▶ _BRIEF_:
From the first line to the last, print the records exactly.

______

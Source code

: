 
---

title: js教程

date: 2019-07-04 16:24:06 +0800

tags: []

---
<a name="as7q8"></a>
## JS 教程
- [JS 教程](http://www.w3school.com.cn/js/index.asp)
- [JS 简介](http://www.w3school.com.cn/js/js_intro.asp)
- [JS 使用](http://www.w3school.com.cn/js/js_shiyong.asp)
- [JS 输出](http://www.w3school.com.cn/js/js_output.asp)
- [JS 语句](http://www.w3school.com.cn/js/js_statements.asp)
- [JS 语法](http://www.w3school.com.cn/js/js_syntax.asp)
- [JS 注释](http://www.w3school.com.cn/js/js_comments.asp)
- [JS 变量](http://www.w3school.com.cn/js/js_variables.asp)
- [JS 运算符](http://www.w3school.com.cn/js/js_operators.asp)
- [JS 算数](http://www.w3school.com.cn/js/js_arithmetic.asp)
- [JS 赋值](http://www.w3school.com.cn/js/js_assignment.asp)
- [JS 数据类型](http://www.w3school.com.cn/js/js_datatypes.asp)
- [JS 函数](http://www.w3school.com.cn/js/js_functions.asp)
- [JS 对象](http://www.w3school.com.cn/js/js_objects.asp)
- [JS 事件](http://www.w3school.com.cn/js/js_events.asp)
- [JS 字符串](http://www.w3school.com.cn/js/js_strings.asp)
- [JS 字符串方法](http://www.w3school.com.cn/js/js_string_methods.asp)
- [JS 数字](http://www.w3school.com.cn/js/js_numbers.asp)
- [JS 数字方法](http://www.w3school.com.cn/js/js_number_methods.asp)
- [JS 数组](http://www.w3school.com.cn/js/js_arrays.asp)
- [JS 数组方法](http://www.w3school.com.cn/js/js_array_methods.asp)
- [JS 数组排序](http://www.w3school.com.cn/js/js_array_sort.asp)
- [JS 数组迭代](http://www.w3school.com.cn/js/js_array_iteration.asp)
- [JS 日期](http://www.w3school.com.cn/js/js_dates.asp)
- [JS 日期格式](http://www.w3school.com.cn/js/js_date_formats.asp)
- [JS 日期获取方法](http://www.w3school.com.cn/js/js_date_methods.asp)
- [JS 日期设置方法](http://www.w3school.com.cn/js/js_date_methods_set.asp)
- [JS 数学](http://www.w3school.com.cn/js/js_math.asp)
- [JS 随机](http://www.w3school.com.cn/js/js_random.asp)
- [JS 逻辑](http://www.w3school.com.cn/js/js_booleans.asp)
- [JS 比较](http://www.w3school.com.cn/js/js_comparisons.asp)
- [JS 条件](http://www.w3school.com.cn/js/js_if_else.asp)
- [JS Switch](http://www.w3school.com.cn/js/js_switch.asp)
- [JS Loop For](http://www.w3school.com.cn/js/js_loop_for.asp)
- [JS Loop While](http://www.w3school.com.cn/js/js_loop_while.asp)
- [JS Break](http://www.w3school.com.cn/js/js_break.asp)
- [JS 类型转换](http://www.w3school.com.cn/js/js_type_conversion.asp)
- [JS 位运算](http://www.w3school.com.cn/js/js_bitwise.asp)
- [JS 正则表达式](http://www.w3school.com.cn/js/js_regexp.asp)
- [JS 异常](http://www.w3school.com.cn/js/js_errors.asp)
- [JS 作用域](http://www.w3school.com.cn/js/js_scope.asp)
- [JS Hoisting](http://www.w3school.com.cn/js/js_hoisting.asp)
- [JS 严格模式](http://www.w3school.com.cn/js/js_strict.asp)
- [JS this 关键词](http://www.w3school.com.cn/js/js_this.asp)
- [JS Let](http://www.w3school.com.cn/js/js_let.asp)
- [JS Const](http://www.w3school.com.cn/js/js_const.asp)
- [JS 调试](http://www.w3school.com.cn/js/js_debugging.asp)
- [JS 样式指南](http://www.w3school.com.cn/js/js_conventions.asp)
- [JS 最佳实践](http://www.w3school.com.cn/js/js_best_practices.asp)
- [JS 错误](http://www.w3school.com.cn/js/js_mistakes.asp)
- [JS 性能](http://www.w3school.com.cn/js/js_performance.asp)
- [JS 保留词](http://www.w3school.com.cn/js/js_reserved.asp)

______

▶ _ANSWER_:
Source code

: 
---

title: js教程

date: 2019-07-04 16:24:06 +0800

tags: []

---
<a name="as7q8"></a>
## JS 教程
- [JS 教程](http://www.w3school.com.cn/js/index.asp)
- [JS 简介](http://www.w3school.com.cn/js/js_intro.asp)
- [JS 使用](http://www.w3school.com.cn/js/js_shiyong.asp)
- [JS 输出](http://www.w3school.com.cn/js/js_output.asp)
- [JS 语句](http://www.w3school.com.cn/js/js_statements.asp)
- [JS 语法](http://www.w3school.com.cn/js/js_syntax.asp)
- [JS 注释](http://www.w3school.com.cn/js/js_comments.asp)
- [JS 变量](http://www.w3school.com.cn/js/js_variables.asp)
- [JS 运算符](http://www.w3school.com.cn/js/js_operators.asp)
- [JS 算数](http://www.w3school.com.cn/js/js_arithmetic.asp)
- [JS 赋值](http://www.w3school.com.cn/js/js_assignment.asp)
- [JS 数据类型](http://www.w3school.com.cn/js/js_datatypes.asp)
- [JS 函数](http://www.w3school.com.cn/js/js_functions.asp)
- [JS 对象](http://www.w3school.com.cn/js/js_objects.asp)
- [JS 事件](http://www.w3school.com.cn/js/js_events.asp)
- [JS 字符串](http://www.w3school.com.cn/js/js_strings.asp)
- [JS 字符串方法](http://www.w3school.com.cn/js/js_string_methods.asp)
- [JS 数字](http://www.w3school.com.cn/js/js_numbers.asp)
- [JS 数字方法](http://www.w3school.com.cn/js/js_number_methods.asp)
- [JS 数组](http://www.w3school.com.cn/js/js_arrays.asp)
- [JS 数组方法](http://www.w3school.com.cn/js/js_array_methods.asp)
- [JS 数组排序](http://www.w3school.com.cn/js/js_array_sort.asp)
- [JS 数组迭代](http://www.w3school.com.cn/js/js_array_iteration.asp)
- [JS 日期](http://www.w3school.com.cn/js/js_dates.asp)
- [JS 日期格式](http://www.w3school.com.cn/js/js_date_formats.asp)
- [JS 日期获取方法](http://www.w3school.com.cn/js/js_date_methods.asp)
- [JS 日期设置方法](http://www.w3school.com.cn/js/js_date_methods_set.asp)
- [JS 数学](http://www.w3school.com.cn/js/js_math.asp)
- [JS 随机](http://www.w3school.com.cn/js/js_random.asp)
- [JS 逻辑](http://www.w3school.com.cn/js/js_booleans.asp)
- [JS 比较](http://www.w3school.com.cn/js/js_comparisons.asp)
- [JS 条件](http://www.w3school.com.cn/js/js_if_else.asp)
- [JS Switch](http://www.w3school.com.cn/js/js_switch.asp)
- [JS Loop For](http://www.w3school.com.cn/js/js_loop_for.asp)
- [JS Loop While](http://www.w3school.com.cn/js/js_loop_while.asp)
- [JS Break](http://www.w3school.com.cn/js/js_break.asp)
- [JS 类型转换](http://www.w3school.com.cn/js/js_type_conversion.asp)
- [JS 位运算](http://www.w3school.com.cn/js/js_bitwise.asp)
- [JS 正则表达式](http://www.w3school.com.cn/js/js_regexp.asp)
- [JS 异常](http://www.w3school.com.cn/js/js_errors.asp)
- [JS 作用域](http://www.w3school.com.cn/js/js_scope.asp)
- [JS Hoisting](http://www.w3school.com.cn/js/js_hoisting.asp)
- [JS 严格模式](http://www.w3school.com.cn/js/js_strict.asp)
- [JS this 关键词](http://www.w3school.com.cn/js/js_this.asp)
- [JS Let](http://www.w3school.com.cn/js/js_let.asp)
- [JS Const](http://www.w3school.com.cn/js/js_const.asp)
- [JS 调试](http://www.w3school.com.cn/js/js_debugging.asp)
- [JS 样式指南](http://www.w3school.com.cn/js/js_conventions.asp)
- [JS 最佳实践](http://www.w3school.com.cn/js/js_best_practices.asp)
- [JS 错误](http://www.w3school.com.cn/js/js_mistakes.asp)
- [JS 性能](http://www.w3school.com.cn/js/js_performance.asp)
- [JS 保留词](http://www.w3school.com.cn/js/js_reserved.asp)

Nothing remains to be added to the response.